Horizontal machining centres are often used to mill grooves and slots. It may also be used to shape flat surfaces. Horizontal machining centres have x – y table with cutter mounted on a horizontal arbour across the table. Horizontal machining centres were first to appear to put milling tables under lathe-like headstocks and they work best with heavy work piece that needs machining on multiple sides.
Horizontal machining centres allow for two-pallet changer integration to facilitate unattended operation and reduce part cycle times. A horizontal machining centre with its spindle oriented parallel to the ground, allow tools to stick out of the side of the tool holder and cuts across the side of a work piece, hence, encouraging the falling away of chips from the table easily when compared to working with a Vertical Machining Centre.

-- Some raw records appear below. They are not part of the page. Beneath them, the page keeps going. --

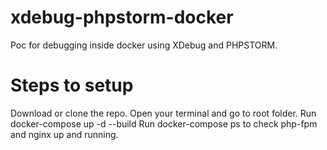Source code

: # xdebug-phpstorm-docker
Poc for debugging inside docker using XDebug and PHPSTORM.
# Steps to setup
Download or clone the repo.
Open your terminal and go to root folder.
Run docker-compose up -d --build
Run docker-compose ps to check php-fpm and nginx up and running.

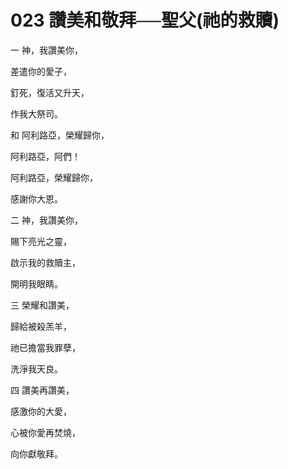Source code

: # 023 讚美和敬拜──聖父(祂的救贖)

一 神，我讚美你，

差遣你的愛子，

釘死，復活又升天，

作我大祭司。

和 阿利路亞，榮耀歸你，

阿利路亞，阿們！

阿利路亞，榮耀歸你，

感謝你大恩。

二 神，我讚美你，

賜下亮光之靈，

啟示我的救贖主，

開明我眼睛。

三 榮耀和讚美，

歸給被殺羔羊，

祂已擔當我罪孽，

洗淨我天良。

四 讚美再讚美，

感激你的大愛，

心被你愛再焚燒，

向你獻敬拜。

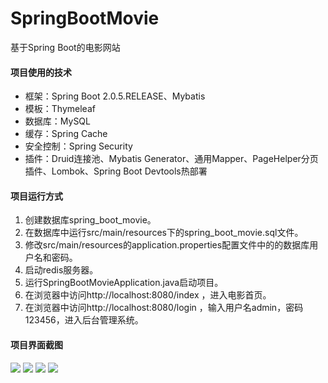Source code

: # SpringBootMovie
基于Spring Boot的电影网站



#### 项目使用的技术

- 框架：Spring Boot 2.0.5.RELEASE、Mybatis
- 模板：Thymeleaf
- 数据库：MySQL
- 缓存：Spring Cache
- 安全控制：Spring Security
- 插件：Druid连接池、Mybatis Generator、通用Mapper、PageHelper分页插件、Lombok、Spring Boot Devtools热部署

#### 项目运行方式

1. 创建数据库spring_boot_movie。
2. 在数据库中运行src/main/resources下的spring_boot_movie.sql文件。
3. 修改src/main/resources的application.properties配置文件中的的数据库用户名和密码。
4. 启动redis服务器。
5. 运行SpringBootMovieApplication.java启动项目。
6. 在浏览器中访问http://localhost:8080/index ，进入电影首页。
7. 在浏览器中访问http://localhost:8080/login ，输入用户名admin，密码123456，进入后台管理系统。

#### 项目界面截图

<img src="https://raw.githubusercontent.com/lkmc2/SpringBootMovie/master/picture/%E7%94%B5%E5%BD%B1%E9%A6%96%E9%A1%B5.png"/>

<img src="https://raw.githubusercontent.com/lkmc2/SpringBootMovie/master/picture/%E7%94%B5%E5%BD%B1%E8%AF%A6%E6%83%85%E9%A1%B5.png"/>

<img src="https://raw.githubusercontent.com/lkmc2/SpringBootMovie/master/picture/%E5%90%8E%E5%8F%B0%E6%B7%BB%E5%8A%A0%E7%94%B5%E5%BD%B1%E4%BF%A1%E6%81%AF.png"/>

<img src="https://raw.githubusercontent.com/lkmc2/SpringBootMovie/master/picture/%E5%90%8E%E5%8F%B0%E7%94%B5%E5%BD%B1%E4%BF%A1%E6%81%AF%E7%AE%A1%E7%90%86.png"/>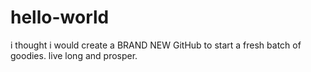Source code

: # hello-world

i thought i would create a BRAND NEW GitHub to start a fresh batch of goodies. live long and prosper.
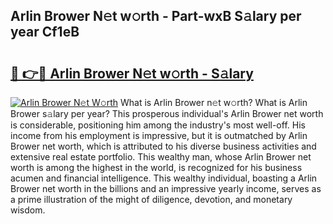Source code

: ## Arlin Brower N𝚎t w𝚘rth - Part-wxB S𝚊lary per year Cf1eB

# <h2><a href="http://gc0y1n6.nevu.top/?p=Arlin+Brower">🔗 👉🔴 Arlin Brower N𝚎t w𝚘rth - S𝚊lary</a></h2>

[![Arlin Brower N𝚎t W𝚘rth](https://i.imgur.com/Oavwk0R.jpeg)](http://gc0y1n6.nevu.top/?p=Arlin+Brower)
What is Arlin Brower n𝚎t w𝚘rth? What is Arlin Brower s𝚊lary per year?
This prosperous individual's Arlin Brower net worth is considerable, positioning him among the industry's most well-off. His income from his employment is impressive, but it is outmatched by Arlin Brower net worth, which is attributed to his diverse business activities and extensive real estate portfolio. This wealthy man, whose Arlin Brower net worth is among the highest in the world, is recognized for his business acumen and financial intelligence. This wealthy individual, boasting a Arlin Brower net worth in the billions and an impressive yearly income, serves as a prime illustration of the might of diligence, devotion, and monetary wisdom.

The surface finish of work piece machined with horizontal machining centres are often so much better that less downstream processing is needed, as many parts have an acceptable finish right off the machine. Horizontal machining centres are built in such a way that it has high productivity, and most have the capability of a 4th tombstone
The spindle design of HMCs enables it to run three times more often than the equivalent VMC, which means a HMC can do the job of three VMCs which means a company with a single HMC with a single operator will be able to carry out the job of a company with Three VMCs with three operators. Making the return of investment of a HMC higher than that of a VMC. Those who concentrate on production applications are starting to use HMCs because it is very much easy to load up the pallets on multiple sides and do a lot more machining and production runs in a shorter amount of time when compared to the VMCs.
In spite of all of the advantages and benefits of horizontal machining centres, buying a HMC is not an investment to take lightly. You should consider the investment together with lots of additional factors to consider, for instance, in order to run HMCs effectively, you need to invest in the tool holders and all of the extra cutting tools. And you should make sure you have enough work that are coming in that will stand up for the cost of the machine.
If as a shop owner you are dedicated to precision, accuracy and speed of production, and you have the budget to get a HMC, you are sure on the right path toward staying an edge above your competitors. Because you have the chances of bidding for more jobs and achieving great success in carrying out the machining process of your projects with Horizontal Machining Centres.